§ **Task**
Search the records for the string "well" and copy every line where it turns up.

▼

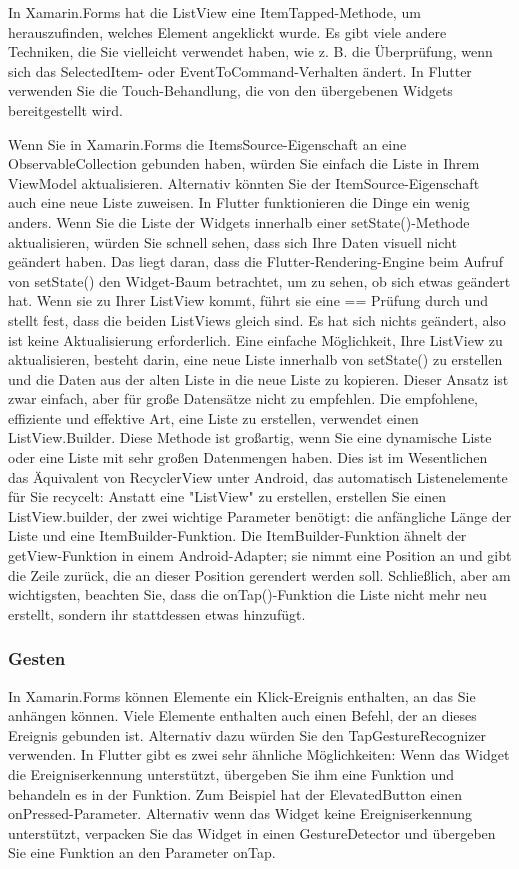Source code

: In Xamarin.Forms hat die ListView eine ItemTapped-Methode, um herauszufinden, welches Element angeklickt wurde. Es gibt viele andere Techniken, die Sie vielleicht verwendet haben, wie z. B. die Überprüfung, wenn sich das SelectedItem- oder EventToCommand-Verhalten ändert. In Flutter verwenden Sie die Touch-Behandlung, die von den übergebenen Widgets bereitgestellt wird.

Wenn Sie in Xamarin.Forms die ItemsSource-Eigenschaft an eine ObservableCollection gebunden haben, würden Sie einfach die Liste in Ihrem ViewModel aktualisieren. Alternativ könnten Sie der ItemSource-Eigenschaft auch eine neue Liste zuweisen. In Flutter funktionieren die Dinge ein wenig anders. Wenn Sie die Liste der Widgets innerhalb einer setState()-Methode aktualisieren, würden Sie schnell sehen, dass sich Ihre Daten visuell nicht geändert haben. Das liegt daran, dass die Flutter-Rendering-Engine beim Aufruf von setState() den Widget-Baum betrachtet, um zu sehen, ob sich etwas geändert hat. Wenn sie zu Ihrer ListView kommt, führt sie eine == Prüfung durch und stellt fest, dass die beiden ListViews gleich sind. Es hat sich nichts geändert, also ist keine Aktualisierung erforderlich. Eine einfache Möglichkeit, Ihre ListView zu aktualisieren, besteht darin, eine neue Liste innerhalb von setState() zu erstellen und die Daten aus der alten Liste in die neue Liste zu kopieren. Dieser Ansatz ist zwar einfach, aber für große Datensätze nicht zu empfehlen. Die empfohlene, effiziente und effektive Art, eine Liste zu erstellen, verwendet einen ListView.Builder. Diese Methode ist großartig, wenn Sie eine dynamische Liste oder eine Liste mit sehr großen Datenmengen haben. Dies ist im Wesentlichen das Äquivalent von RecyclerView unter Android, das automatisch Listenelemente für Sie recycelt:
Anstatt eine "ListView" zu erstellen, erstellen Sie einen ListView.builder, der zwei wichtige Parameter benötigt: die anfängliche Länge der Liste und eine ItemBuilder-Funktion. Die ItemBuilder-Funktion ähnelt der getView-Funktion in einem Android-Adapter; sie nimmt eine Position an und gibt die Zeile zurück, die an dieser Position gerendert werden soll. Schließlich, aber am wichtigsten, beachten Sie, dass die onTap()-Funktion die Liste nicht mehr neu erstellt, sondern ihr stattdessen etwas hinzufügt.



\subsubsection{Gesten}
In Xamarin.Forms können Elemente ein Klick-Ereignis enthalten, an das Sie anhängen können. Viele Elemente enthalten auch einen Befehl, der an dieses Ereignis gebunden ist. Alternativ dazu würden Sie den TapGestureRecognizer verwenden. In Flutter gibt es zwei sehr ähnliche Möglichkeiten: Wenn das Widget die Ereigniserkennung unterstützt, übergeben Sie ihm eine Funktion und behandeln es in der Funktion. Zum Beispiel hat der ElevatedButton einen onPressed-Parameter. Alternativ wenn das Widget keine Ereigniserkennung unterstützt, verpacken Sie das Widget in einen GestureDetector und übergeben Sie eine Funktion an den Parameter onTap.

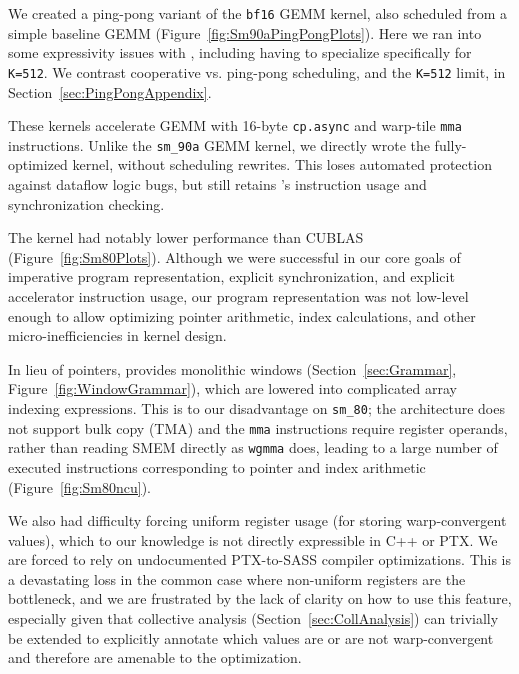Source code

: We created a ping-pong variant of the \texttt{bf16} GEMM kernel,
also scheduled from a simple baseline GEMM (Figure~\ref{fig:Sm90aPingPongPlots}).
Here we ran into some expressivity issues with \sporkName{},
including having to specialize specifically for \texttt{K=512}.
We contrast cooperative vs. ping-pong scheduling, and the \texttt{K=512} limit, in Section~\ref{sec:PingPongAppendix}.



These kernels accelerate GEMM with 16-byte \texttt{cp.async} and warp-tile \texttt{mma} instructions.
Unlike the \texttt{sm\_90a} GEMM kernel,
we directly wrote the fully-optimized kernel, without scheduling rewrites.
This loses automated protection against dataflow logic bugs,
but still retains \sporkName{}'s instruction usage and synchronization checking.

The \sporkName{} kernel had notably lower performance than CUBLAS  (Figure~\ref{fig:Sm80Plots}).
Although we were successful in our core goals of imperative program representation,
explicit synchronization,
and explicit accelerator instruction usage,
our program representation was not low-level enough to allow optimizing
pointer arithmetic, index calculations, and other micro-inefficiencies in kernel design.

In lieu of pointers, \sporkName{} provides monolithic windows
(Section~\ref{sec:Grammar}, Figure~\ref{fig:WindowGrammar}),
which are lowered into complicated array indexing expressions.
This is to our disadvantage on \texttt{sm\_80};
the architecture does not support bulk copy (TMA)
and the \texttt{mma} instructions require register operands,
rather than reading SMEM directly as \texttt{wgmma} does,
leading to a large number of executed instructions
corresponding to pointer and index arithmetic (Figure~\ref{fig:Sm80ncu}).



We also had difficulty forcing uniform register usage (for storing warp-convergent values),
which to our knowledge is not directly expressible in C++ or PTX.
We are forced to rely on undocumented PTX-to-SASS compiler optimizations.
This is a devastating loss in the common case where non-uniform registers are the bottleneck,
and we are frustrated by the lack of clarity on how to use this feature,
especially given that collective analysis (Section~\ref{sec:CollAnalysis})
can trivially be extended to explicitly annotate which values are or are not warp-convergent
and therefore are amenable to the optimization.

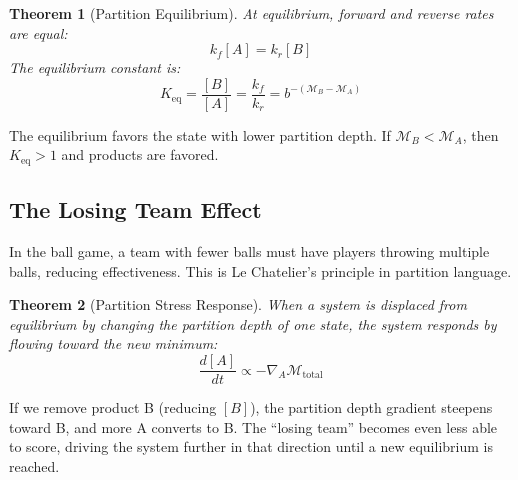 \documentclass[twocolumn,10pt,a4paper]{article}
\newtheorem{theorem}{Theorem}[section]
\theoremstyle{definition}
\theoremstyle{remark}
\newcommand{\Depth}{\mathcal{M}}
\begin{document}
\begin{theorem}[Partition Equilibrium]
\label{thm:equilibrium}
At equilibrium, forward and reverse rates are equal:
\begin{equation}
    k_f [A] = k_r [B]
\end{equation}
The equilibrium constant is:
\begin{equation}
    K_{\mathrm{eq}} = \frac{[B]}{[A]} = \frac{k_f}{k_r} = b^{-(\Depth_B - \Depth_A)}
\end{equation}
\end{theorem}

The equilibrium favors the state with lower partition depth. If $\Depth_B < \Depth_A$, then $K_{\mathrm{eq}} > 1$ and products are favored.

\subsection{The Losing Team Effect}

In the ball game, a team with fewer balls must have players throwing multiple balls, reducing effectiveness. This is Le Chatelier's principle in partition language.

\begin{theorem}[Partition Stress Response]
\label{thm:lechatelier}
When a system is displaced from equilibrium by changing the partition depth of one state, the system responds by flowing toward the new minimum:
\begin{equation}
    \frac{d[A]}{dt} \propto -\nabla_A \Depth_{\mathrm{total}}
\end{equation}
\end{theorem}

If we remove product B (reducing $[B]$), the partition depth gradient steepens toward B, and more A converts to B. The ``losing team'' becomes even less able to score, driving the system further in that direction until a new equilibrium is reached.
\end{document}

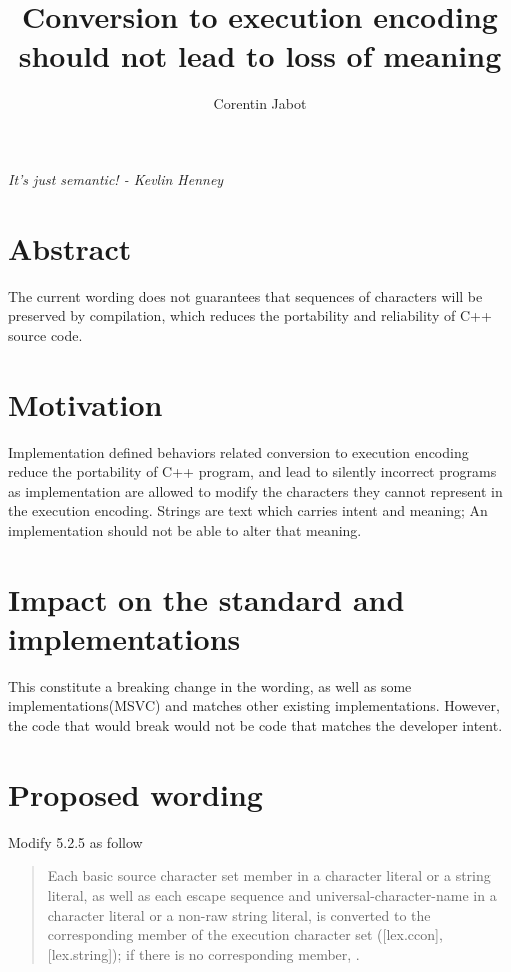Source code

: \documentclass{wg21}
\title{Conversion to execution encoding should not lead to loss of meaning}
\author{Corentin Jabot}{corentin.jabot@gmail.com}
\begin{document}
\maketitle

\begin{flushright}
	\hfill \break
	\hfill \break
	\textit{It's just semantic! - Kevlin Henney}
\end{flushright}


\section{Abstract}

The current wording does not guarantees that sequences of characters will be preserved by compilation, which reduces the portability and reliability of
C++ source code.  

\section{Motivation}

Implementation defined behaviors related conversion to execution encoding reduce the portability of C++ program, and lead to silently incorrect
programs as implementation are allowed to modify the characters they cannot represent in the execution encoding.
Strings are text which carries intent and meaning;  An implementation should not be able to alter that meaning.

\section{Impact on the standard and implementations}

This constitute a breaking change in the wording, as well as some implementations(MSVC) and matches other existing implementations.
However, the code that would break would not be code that matches the developer intent. 

\section{Proposed wording}


Modify 5.2.5 as follow

\begin{quote}

Each basic source character set member in a character literal or a string literal, as well as each escape sequence and universal-character-name in a character literal or a non-raw string literal, is converted to the corresponding member of the execution character set ([lex.ccon], [lex.string]); if there is no corresponding member, .

\end{quote}
\end{document}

▲

§ **Written solution**
This constitute a breaking change in the wording, as well as some implementations(MSVC) and matches other existing implementations.
Each basic source character set member in a character literal or a string literal, as well as each escape sequence and universal-character-name in a character literal or a non-raw string literal, is converted to the corresponding member of the execution character set ([lex.ccon], [lex.string]); if there is no corresponding member, .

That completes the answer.